This month, we read about a young woman called Henrietta. We’d like to share her story.
When Henrietta was 17, she threatened a girl in her class with a knife and was thrown out of school. Henrietta had not grown up in a stable family home.
At 17, she was lonely, angry and afraid. She thought using a knife could protect her. But it made her problems worse.
Henrietta told the Guardian newspaper in London that it was a chance meeting with people from an organisation called The Agency which saved her.
Four years on from the knife incident, she is 21 and works for EY Foundation, a charity supported by a big financial company, and she has an amazing job helping young people who are lost like she used to be to find good jobs for themselves.
The Agency was given a special award by the British parliament last month for helping people like Henrietta.
Marcus Fustini, who set up the organisation in Brazil, where he grew up, says the key to his success is talking direct to young people in difficult situations and getting to know what they and their friends and community need.
Just like they do in Brazil, where poor people live in areas called favelas (you may have read about them in WoW! here), Marcus’s teams don’t bring ready-made solutions to people.
They go out and ask young people in England who are hanging out at bus stops or in parks to talk about people in their neighbourhood who may have good ideas.
The Agency offers small amounts of money to try and set up a business that will help their community.

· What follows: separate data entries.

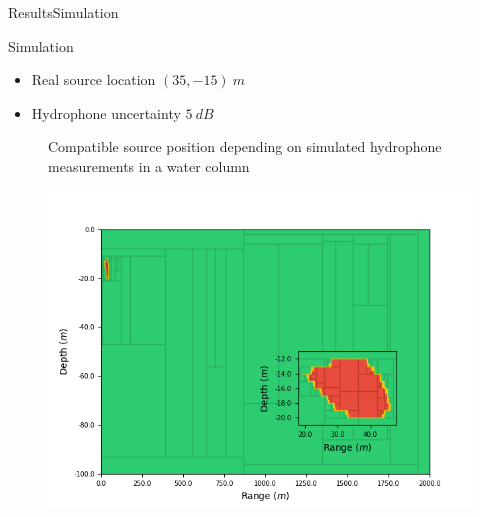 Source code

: \documentclass[9pt, xcolor={usenames, dvipsnames}]{beamer}
\begin{document}
			\begin{frame}{Results}{Simulation}
				\centering
				\begin{minipage}{0.6\textwidth}
					\begin{exampleblock}{Simulation}
						\begin{itemize}
							\item Real source location $(35, -15)\ m$
							\item Hydrophone uncertainty $5\ dB$
						\end{itemize}
					\end{exampleblock}
				\end{minipage}
				\begin{minipage}[c]{0.48\textwidth}
					\begin{figure}
						\caption{Compatible source position depending on simulated hydrophone measurements in a water column}
					\end{figure}
				\end{minipage}
				\hfill
				\begin{minipage}[c]{0.48\textwidth}
					\begin{figure}
						\includegraphics[width=\textwidth]{images/localisation/Localisation.png}

\end{figure}
\end{minipage}
\end{frame}
\end{document}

Henrietta got money to bring young people like herself who had spent years without their own family into putting on plays and other shows in theatres.
“When my project was chosen, for the first time in my life, I felt proud of myself,” she said
Henrietta says she sometimes finds it hard to believe that now she has her own business and works with big companies in London to help young people in trouble. “It’s taken a lot to get used to it and I still have wobbles, but I’m basically now all: let’s do it!” she told The Guardian.